I have been using that knot for years on #20 and #17 to #50 and never had a problem. Hard to say but I got a feeling something went wrong in the tying of the knot. Sorry I have no suggestions for ya as this is my go to double line shock knot.


----------



## js1172 (Jun 5, 2012)

thanks mike, it was my second attempt, the first I didn't like but the second one looked like the diagram I saw when it was completed, will try it again. do you use 7 wraps down and 7 back?
js


----------



## AbuMike (Sep 3, 2007)

key to the SB is...1. make sure your double line goes the right way thru the fig 8 2. make sure your tag comes out at 90 degrees to the rest of the knot. wet and draw quick and tight in one fluid motion.


----------



## Green Cart (May 14, 2002)

AbuMike,

Can you give me the link to SB and double line as you did refer to fig 8.2 (smile)? Thanks!


----------



## junkmansj (Jul 23, 2005)

Spyder hitch to a no name


----------



## js1172 (Jun 5, 2012)

Thanks mike, I went back and researched the slim beauty, the page where I saw the diagram was from the uk, they tied it completely different, no double line, just a single line through the "fig 8" 7 wraps down and back, I retied using the double end and the knot looks better.
js


----------



## jmadre (Jan 3, 2008)

junkmansj said:


> Spyder hitch to a no name


+1


----------



## AbuMike (Sep 3, 2007)

junkmansj said:


> Spyder hitch to a no name


*This is another great knot combo. Best bet is to tie the one you are most comfortable with tying right everytime in the light and the dark.... *



jmadre said:


> +1


*Here's to the +1'ers.........wait for it......*


----------



## jmadre (Jan 3, 2008)

AbuMike said:


> *This is another great knot combo. Best bet is to tie the one you are most comfortable with tying right everytime in the light and the dark.... *


OP, the 'No Name' knot is sometimes called the 'Bristol' knot.

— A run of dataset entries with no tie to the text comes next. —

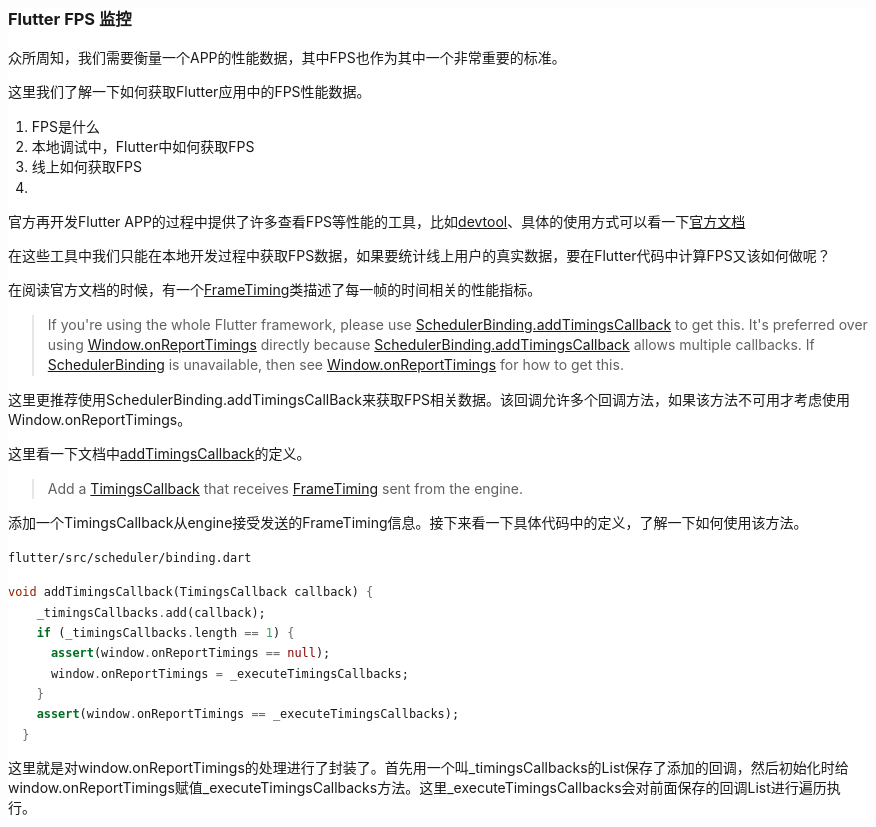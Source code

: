 ### Flutter FPS 监控

众所周知，我们需要衡量一个APP的性能数据，其中FPS也作为其中一个非常重要的标准。

这里我们了解一下如何获取Flutter应用中的FPS性能数据。



1. FPS是什么
2. 本地调试中，Flutter中如何获取FPS
3. 线上如何获取FPS
4. 



官方再开发Flutter APP的过程中提供了许多查看FPS等性能的工具，比如[devtool](https://github.com/flutter/devtools)、具体的使用方式可以看一下[官方文档](https://flutter.dev/docs/perf/rendering/ui-performance)

在这些工具中我们只能在本地开发过程中获取FPS数据，如果要统计线上用户的真实数据，要在Flutter代码中计算FPS又该如何做呢？

在阅读官方文档的时候，有一个[FrameTiming](https://api.flutter.dev/flutter/dart-ui/FrameTiming-class.html)类描述了每一帧的时间相关的性能指标。

> If you're using the whole Flutter framework, please use [SchedulerBinding.addTimingsCallback](https://api.flutter.dev/flutter/scheduler/SchedulerBinding/addTimingsCallback.html) to get this. It's preferred over using [Window.onReportTimings](https://api.flutter.dev/flutter/dart-ui/Window/onReportTimings.html) directly because [SchedulerBinding.addTimingsCallback](https://api.flutter.dev/flutter/scheduler/SchedulerBinding/addTimingsCallback.html) allows multiple callbacks. If [SchedulerBinding](https://api.flutter.dev/flutter/scheduler/SchedulerBinding-mixin.html) is unavailable, then see [Window.onReportTimings](https://api.flutter.dev/flutter/dart-ui/Window/onReportTimings.html) for how to get this.

这里更推荐使用SchedulerBinding.addTimingsCallBack来获取FPS相关数据。该回调允许多个回调方法，如果该方法不可用才考虑使用Window.onReportTimings。



这里看一下文档中[addTimingsCallback](https://api.flutter.dev/flutter/scheduler/SchedulerBinding/addTimingsCallback.html)的定义。

> Add a [TimingsCallback](https://api.flutter.dev/flutter/dart-ui/TimingsCallback.html) that receives [FrameTiming](https://api.flutter.dev/flutter/dart-ui/FrameTiming-class.html) sent from the engine.

添加一个TimingsCallback从engine接受发送的FrameTiming信息。接下来看一下具体代码中的定义，了解一下如何使用该方法。

`flutter/src/scheduler/binding.dart`

```dart
void addTimingsCallback(TimingsCallback callback) {
    _timingsCallbacks.add(callback);
    if (_timingsCallbacks.length == 1) {
      assert(window.onReportTimings == null);
      window.onReportTimings = _executeTimingsCallbacks;
    }
    assert(window.onReportTimings == _executeTimingsCallbacks);
  }
```

这里就是对window.onReportTimings的处理进行了封装了。首先用一个叫_timingsCallbacks的List保存了添加的回调，然后初始化时给window.onReportTimings赋值_executeTimingsCallbacks方法。这里_executeTimingsCallbacks会对前面保存的回调List进行遍历执行。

> *Here's to the +1'ers.........wait for it......*


Must be on restriction again.


----------



## Jersey Hunter (Jul 26, 2009)

Here's a u tube vidio.


http://www.youtube.com/watch?v=1YsH1gJJRLw


----------



## surffshr (Dec 8, 2003)

js1172 said:


> I just got an akios 757 ctm, loaded it with 20# stren, I decided to put on a wind on shock leader, whats your opinion on a knot to join 20# mono to a 50# mono shock leader, tried the slim beauty and results were pretty traumatizing.
> Thanks
> js


Albright works for me.
I don't usually go ten times 6 to 8

http://www.youtube.com/watch?v=vyoayxB6D7M


----------



## KevinImX0 (Dec 25, 2011)

junkmansj said:


> Spyder hitch to a no name


spider hitch is great. but screw the no name or bristol. I always do mono to mono. And its usually a 15 or 17lb main to 50 shock. And i am 100% sure i am tying the knots correctly and the lord knows i've tried hundred of times again and again. if i couldn't tie it right even once, he would have taken my life, because i am not fit to be a human being. ( JK... not religious ) 

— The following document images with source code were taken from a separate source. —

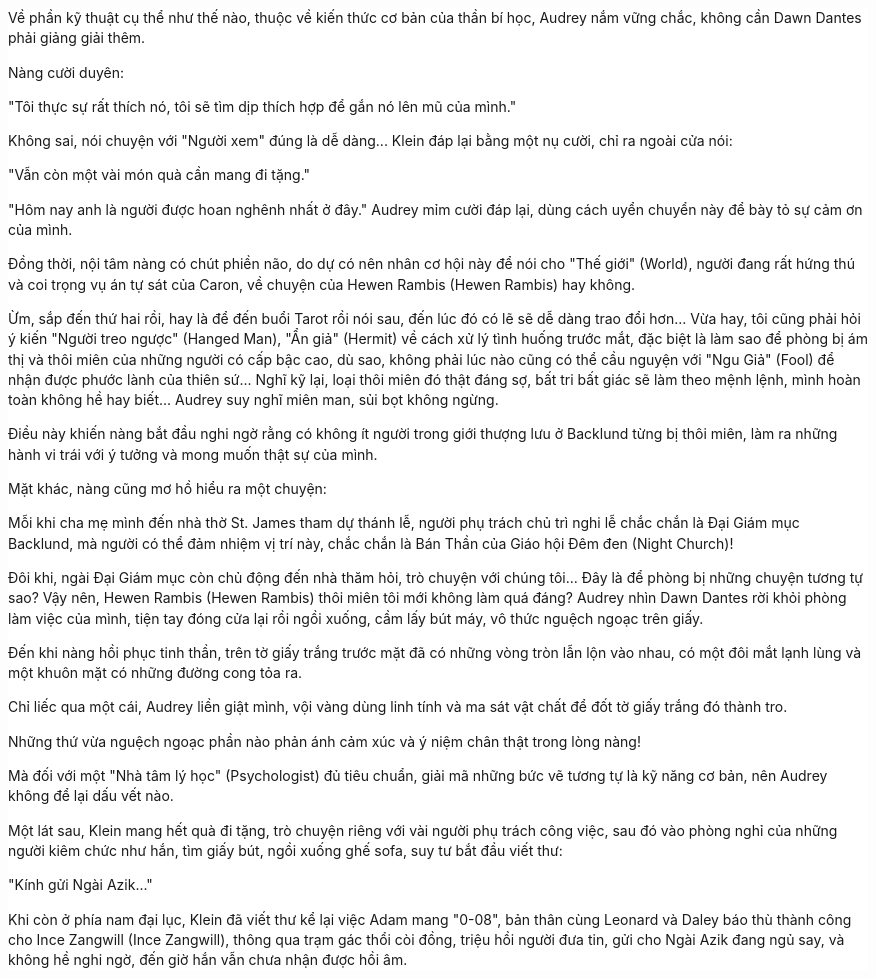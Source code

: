 Về phần kỹ thuật cụ thể như thế nào, thuộc về kiến thức cơ bản của thần bí học, Audrey nắm vững chắc, không cần Dawn Dantes phải giảng giải thêm.

Nàng cười duyên:

"Tôi thực sự rất thích nó, tôi sẽ tìm dịp thích hợp để gắn nó lên mũ của mình."

Không sai, nói chuyện với "Người xem" đúng là dễ dàng... Klein đáp lại bằng một nụ cười, chỉ ra ngoài cửa nói:

"Vẫn còn một vài món quà cần mang đi tặng."

"Hôm nay anh là người được hoan nghênh nhất ở đây." Audrey mỉm cười đáp lại, dùng cách uyển chuyển này để bày tỏ sự cảm ơn của mình.

Đồng thời, nội tâm nàng có chút phiền não, do dự có nên nhân cơ hội này để nói cho "Thế giới" (World), người đang rất hứng thú và coi trọng vụ án tự sát của Caron, về chuyện của Hewen Rambis (Hewen Rambis) hay không.

Ừm, sắp đến thứ hai rồi, hay là để đến buổi Tarot rồi nói sau, đến lúc đó có lẽ sẽ dễ dàng trao đổi hơn... Vừa hay, tôi cũng phải hỏi ý kiến "Người treo ngược" (Hanged Man), "Ẩn giả" (Hermit) về cách xử lý tình huống trước mắt, đặc biệt là làm sao để phòng bị ám thị và thôi miên của những người có cấp bậc cao, dù sao, không phải lúc nào cũng có thể cầu nguyện với "Ngu Giả" (Fool) để nhận được phước lành của thiên sứ... Nghĩ kỹ lại, loại thôi miên đó thật đáng sợ, bất tri bất giác sẽ làm theo mệnh lệnh, mình hoàn toàn không hề hay biết... Audrey suy nghĩ miên man, sủi bọt không ngừng.

Điều này khiến nàng bắt đầu nghi ngờ rằng có không ít người trong giới thượng lưu ở Backlund từng bị thôi miên, làm ra những hành vi trái với ý tưởng và mong muốn thật sự của mình.

Mặt khác, nàng cũng mơ hồ hiểu ra một chuyện:

Mỗi khi cha mẹ mình đến nhà thờ St. James tham dự thánh lễ, người phụ trách chủ trì nghi lễ chắc chắn là Đại Giám mục Backlund, mà người có thể đảm nhiệm vị trí này, chắc chắn là Bán Thần của Giáo hội Đêm đen (Night Church)!

Đôi khi, ngài Đại Giám mục còn chủ động đến nhà thăm hỏi, trò chuyện với chúng tôi... Đây là để phòng bị những chuyện tương tự sao? Vậy nên, Hewen Rambis (Hewen Rambis) thôi miên tôi mới không làm quá đáng? Audrey nhìn Dawn Dantes rời khỏi phòng làm việc của mình, tiện tay đóng cửa lại rồi ngồi xuống, cầm lấy bút máy, vô thức nguệch ngoạc trên giấy.

Đến khi nàng hồi phục tinh thần, trên tờ giấy trắng trước mặt đã có những vòng tròn lẫn lộn vào nhau, có một đôi mắt lạnh lùng và một khuôn mặt có những đường cong tỏa ra.

Chỉ liếc qua một cái, Audrey liền giật mình, vội vàng dùng linh tính và ma sát vật chất để đốt tờ giấy trắng đó thành tro.

Những thứ vừa nguệch ngoạc phần nào phản ánh cảm xúc và ý niệm chân thật trong lòng nàng!

Mà đối với một "Nhà tâm lý học" (Psychologist) đủ tiêu chuẩn, giải mã những bức vẽ tương tự là kỹ năng cơ bản, nên Audrey không để lại dấu vết nào.

Một lát sau, Klein mang hết quà đi tặng, trò chuyện riêng với vài người phụ trách công việc, sau đó vào phòng nghỉ của những người kiêm chức như hắn, tìm giấy bút, ngồi xuống ghế sofa, suy tư bắt đầu viết thư:

"Kính gửi Ngài Azik..."

Khi còn ở phía nam đại lục, Klein đã viết thư kể lại việc Adam mang "0-08", bản thân cùng Leonard và Daley báo thù thành công cho Ince Zangwill (Ince Zangwill), thông qua trạm gác thổi còi đồng, triệu hồi người đưa tin, gửi cho Ngài Azik đang ngủ say, và không hề nghi ngờ, đến giờ hắn vẫn chưa nhận được hồi âm.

anyways. Every time i grab both ends around my hands and give a hard yank till it reverberates. I always hear a loud pop or it just snaps somewhere and break. Pathetic knot. After looking at it closely, i end up with a curly Q'ed end, or my spider hitch is split into 2. Basically its 2 loops holding each other, with the main line keeping it snug. The 50lb is too strong for the 17lb and it just rips through it. 

BS knot. i hate it. i despise it. Maybe for braid to mono it might work. But i will never try this knot again. Its over. Yet this knot holds in so many youtube videos... so i really don't know, but im sure they are using different types of line. Their shock leaders are always fluoro and their mainline is always braid. ( if what they're narrating is correct )

Spider hitch to slim beauty bro. I can yank that **** all day. It reverberates so hard i can make music. 

there is a video where he shows a "short cut" to the figure 8, instead of having to snake it through that tedious eye sore of a process. But still 50lb line makes a pretty big figure 8, i wish i could find that video... i will try to link.


----------



## mully (May 15, 2013)

js1172 said:


> Thanks mike, I went back and researched the slim beauty, the page where I saw the diagram was from the uk, they tied it completely different, no double line, just a single line through the "fig 8" 7 wraps down and back, I retied using the double end and the knot looks better.
> js





KevinImX0 said:


> there is a video where he shows a "short cut" to the figure 8, instead of having to snake it through that tedious eye sore of a process. But still 50lb line makes a pretty big figure 8, i wish i could find that video... i will try to link.


The way I learned to tie the slim beauty was from a Florida tarpon guide's website a few years ago and it used both those methods. It was different to every other way I've seen the knot tied since, but at the time it made more sense to me, and hundreds of slim beauties later it has not let me down. I use it for lightweight braid (10# and under) to fluoro leaders as well as surfcasting mainline to shock leader (usually 20# main to 50# shocker).

Rather than the double overhand knot that you need to pull into a fig. 8 it was a single overhand and then you sort of bring the tag end around and over and back through again, hard to explain in words but easy to do. Then a single strand of mainline through the fig 8, 7 wraps down and 7 back, with heavier line you need to alternate drawing up the standing mainline and the tag end so you get nice even wraps, with light braid it's not so much of an issue.

Can't find the site where I learned it from anymore and it's not the easiest to describe, may have make a video someday.


----------



## mully (May 15, 2013)

oops, double post


----------